La Justicia de Mendoza ha dado un importante respaldo al desarrollo minero en Malargüe al rechazar un amparo presentado por organizaciones ambientalistas. Este fallo ratifica la validez de las Declaraciones de Impacto Ambiental (DIA) de proyectos clave en el distrito, lo que refuerza el camino para la exploración inicial y nuevas inversiones en el sector.
La decisión judicial y las Declaraciones de Impacto Ambiental
El Tribunal de Gestión Asociada-Tercero de Argentina, bajo la resolución de la jueza María Angélica Gamboa, rechazó un amparo impulsado por la Fundación Cullunche y el abogado Eduardo Sosa, quienes habían cuestionado la constitucionalidad de la Ley 9.588. Dicha norma habilita las Declaraciones de Impacto Ambiental para los primeros proyectos del Malargüe Distrito Minero Occidental (MDMO).
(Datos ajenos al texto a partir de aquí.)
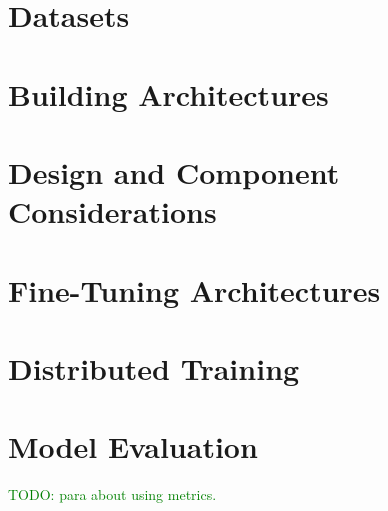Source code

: \section{Datasets}






\section{Building Architectures}








\section{Design and Component Considerations}














\section{Fine-Tuning Architectures}





\section{Distributed Training}



\section{Model Evaluation}

\textcolor{green}{TODO: para about using metrics.}

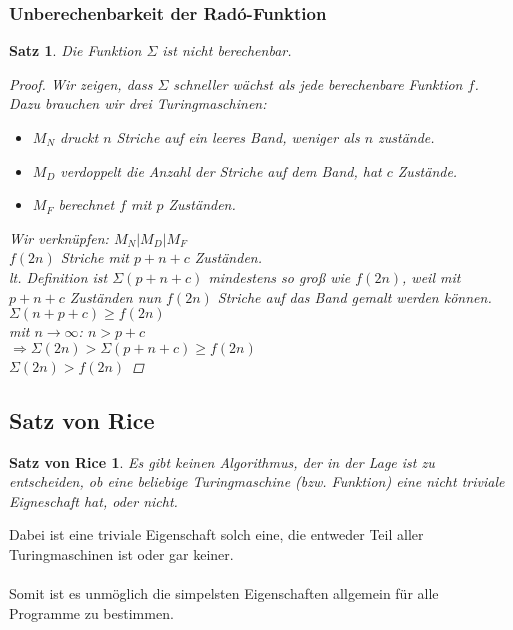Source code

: \documentclass{article}
\begin{document}
\subsubsection{Unberechenbarkeit der Rad\'o-Funktion}
\begin{framed}
    \newtheorem*{rado}{Satz}
    \begin{rado}
        Die Funktion $\Sigma$ ist nicht berechenbar.

        \begin{proof}
            Wir zeigen, dass $\Sigma$ schneller wächst als jede berechenbare Funktion $f$.\\
            Dazu brauchen wir drei Turingmaschinen:
            \begin{itemize}
                \item $M_N$ druckt $n$ Striche auf ein leeres Band, weniger als $n$ zustände.
                \item $M_D$ verdoppelt die Anzahl der Striche auf dem Band, hat $c$ Zustände.
                \item $M_F$ berechnet $f$ mit $p$ Zuständen.
            \end{itemize}
            Wir verknüpfen: $M_N | M_D | M_F$ \\
            \Rightarrow $f(2n)$ Striche mit $p+n+c$ Zuständen.\\
            lt. Definition ist $\Sigma(p+n+c)$ mindestens so groß wie $f(2n)$, weil mit $p+n+c$ Zuständen nun $f(2n)$ Striche auf das Band gemalt werden können.\\
            \Rightarrow $\Sigma(n+p+c) \geq f(2n)$\\
            mit $n\rightarrow\infty$: $n>p+c$\\$\Rightarrow\Sigma(2n) > \Sigma(p+n+c)\geq f(2n)$\\
                \Rightarrow $\Sigma(2n)>f(2n)$\qedhere
        \end{proof}
    \end{rado}
\end{framed}
\subsection{Satz von Rice}
\newtheorem*{rice}{Satz von Rice}
\begin{framed}
    \begin{rice}
        Es gibt keinen Algorithmus, der in der Lage ist zu entscheiden, ob eine beliebige Turingmaschine (bzw. Funktion) eine nicht triviale Eigneschaft hat, oder nicht. 
    \end{rice} 
\end{framed}
Dabei ist eine triviale Eigenschaft solch eine, die entweder Teil aller Turingmaschinen ist oder gar keiner.\\
\\
Somit ist es unmöglich die simpelsten Eigenschaften allgemein für alle Programme zu bestimmen.
\end{document}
En total, los demandantes buscaban detener hasta 34 iniciativas mineras mediante esta acción judicial.
La sentencia estableció que no existieron irregularidades significativas en el proceso de evaluación ambiental. Un elemento clave fue la falta de especificación del daño ambiental que podría atribuirse a los proyectos, ya que se cuestionaron en bloque sin considerar las características individuales de cada propuesta. También se subrayó que las iniciativas corresponden a una etapa inicial de exploración bajo supervisión de la Unidad de Gestión Ambiental (UGA), asegurando controles progresivos.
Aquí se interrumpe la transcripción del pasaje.